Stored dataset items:
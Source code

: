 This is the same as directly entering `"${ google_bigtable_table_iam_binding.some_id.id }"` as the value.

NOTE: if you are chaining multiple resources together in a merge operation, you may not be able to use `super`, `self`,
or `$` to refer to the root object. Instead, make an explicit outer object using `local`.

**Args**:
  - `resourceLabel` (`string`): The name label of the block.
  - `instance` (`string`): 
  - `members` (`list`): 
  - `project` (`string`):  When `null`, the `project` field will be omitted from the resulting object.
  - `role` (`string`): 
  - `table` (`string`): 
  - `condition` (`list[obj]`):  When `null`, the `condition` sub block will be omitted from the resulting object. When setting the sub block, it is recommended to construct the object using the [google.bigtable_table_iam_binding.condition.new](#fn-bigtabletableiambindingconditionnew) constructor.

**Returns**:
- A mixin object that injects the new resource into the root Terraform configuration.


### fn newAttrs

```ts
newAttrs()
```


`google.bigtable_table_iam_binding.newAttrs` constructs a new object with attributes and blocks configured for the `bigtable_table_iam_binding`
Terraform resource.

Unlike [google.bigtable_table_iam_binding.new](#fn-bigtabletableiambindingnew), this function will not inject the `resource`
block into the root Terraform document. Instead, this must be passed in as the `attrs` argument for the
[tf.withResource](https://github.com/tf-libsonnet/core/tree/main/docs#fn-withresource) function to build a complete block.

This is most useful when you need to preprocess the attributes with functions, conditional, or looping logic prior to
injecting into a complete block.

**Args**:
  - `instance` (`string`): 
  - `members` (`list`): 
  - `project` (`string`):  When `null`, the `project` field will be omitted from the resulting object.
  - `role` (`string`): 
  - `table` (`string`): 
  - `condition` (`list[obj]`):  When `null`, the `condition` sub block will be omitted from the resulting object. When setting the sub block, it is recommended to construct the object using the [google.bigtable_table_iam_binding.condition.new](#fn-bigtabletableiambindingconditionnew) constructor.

EXERCISE DIRECTIONS:
Transcribe only the trailing portion of the entries above: the line that contains "block into the" and each line after it.

ANSWER TO THIS EXERCISE:
block into the root Terraform document. Instead, this must be passed in as the `attrs` argument for the
[tf.withResource](https://github.com/tf-libsonnet/core/tree/main/docs#fn-withresource) function to build a complete block.

This is most useful when you need to preprocess the attributes with functions, conditional, or looping logic prior to
injecting into a complete block.

**Args**:
  - `instance` (`string`): 
  - `members` (`list`): 
  - `project` (`string`):  When `null`, the `project` field will be omitted from the resulting object.
  - `role` (`string`): 
  - `table` (`string`): 
  - `condition` (`list[obj]`):  When `null`, the `condition` sub block will be omitted from the resulting object. When setting the sub block, it is recommended to construct the object using the [google.bigtable_table_iam_binding.condition.new](#fn-bigtabletableiambindingconditionnew) constructor.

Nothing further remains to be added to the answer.